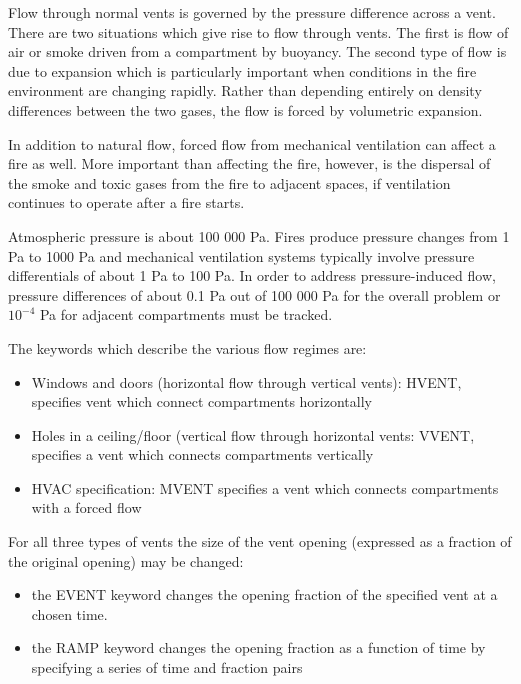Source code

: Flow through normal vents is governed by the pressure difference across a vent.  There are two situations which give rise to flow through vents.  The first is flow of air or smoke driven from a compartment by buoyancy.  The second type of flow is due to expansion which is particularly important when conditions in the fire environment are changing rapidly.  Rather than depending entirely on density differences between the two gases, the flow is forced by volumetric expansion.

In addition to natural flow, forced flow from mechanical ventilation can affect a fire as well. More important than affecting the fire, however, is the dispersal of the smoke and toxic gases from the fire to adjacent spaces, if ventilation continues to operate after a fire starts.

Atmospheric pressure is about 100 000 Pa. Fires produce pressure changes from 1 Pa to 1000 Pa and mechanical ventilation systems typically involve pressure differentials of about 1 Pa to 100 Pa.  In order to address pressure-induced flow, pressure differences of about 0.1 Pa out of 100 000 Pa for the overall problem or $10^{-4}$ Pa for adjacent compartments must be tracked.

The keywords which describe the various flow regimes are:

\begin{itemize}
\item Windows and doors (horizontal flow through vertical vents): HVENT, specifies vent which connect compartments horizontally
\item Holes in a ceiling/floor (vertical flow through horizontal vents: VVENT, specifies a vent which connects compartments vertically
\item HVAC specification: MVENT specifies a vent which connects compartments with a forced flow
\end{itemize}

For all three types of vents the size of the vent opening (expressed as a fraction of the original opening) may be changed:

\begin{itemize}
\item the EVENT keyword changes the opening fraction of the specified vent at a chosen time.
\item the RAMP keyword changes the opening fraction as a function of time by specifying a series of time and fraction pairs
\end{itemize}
####################
TASK INSTRUCTIONS => Please output all of the data exactly as given, omitting any images it holds.

WRITTEN RESPONSE =>
Source code

: Flow through normal vents is governed by the pressure difference across a vent.  There are two situations which give rise to flow through vents.  The first is flow of air or smoke driven from a compartment by buoyancy.  The second type of flow is due to expansion which is particularly important when conditions in the fire environment are changing rapidly.  Rather than depending entirely on density differences between the two gases, the flow is forced by volumetric expansion.

In addition to natural flow, forced flow from mechanical ventilation can affect a fire as well. More important than affecting the fire, however, is the dispersal of the smoke and toxic gases from the fire to adjacent spaces, if ventilation continues to operate after a fire starts.

Atmospheric pressure is about 100 000 Pa. Fires produce pressure changes from 1 Pa to 1000 Pa and mechanical ventilation systems typically involve pressure differentials of about 1 Pa to 100 Pa.  In order to address pressure-induced flow, pressure differences of about 0.1 Pa out of 100 000 Pa for the overall problem or $10^{-4}$ Pa for adjacent compartments must be tracked.

The keywords which describe the various flow regimes are:

\begin{itemize}
\item Windows and doors (horizontal flow through vertical vents): HVENT, specifies vent which connect compartments horizontally
\item Holes in a ceiling/floor (vertical flow through horizontal vents: VVENT, specifies a vent which connects compartments vertically
\item HVAC specification: MVENT specifies a vent which connects compartments with a forced flow
\end{itemize}

For all three types of vents the size of the vent opening (expressed as a fraction of the original opening) may be changed:

\begin{itemize}
\item the EVENT keyword changes the opening fraction of the specified vent at a chosen time.
\item the RAMP keyword changes the opening fraction as a function of time by specifying a series of time and fraction pairs
\end{itemize}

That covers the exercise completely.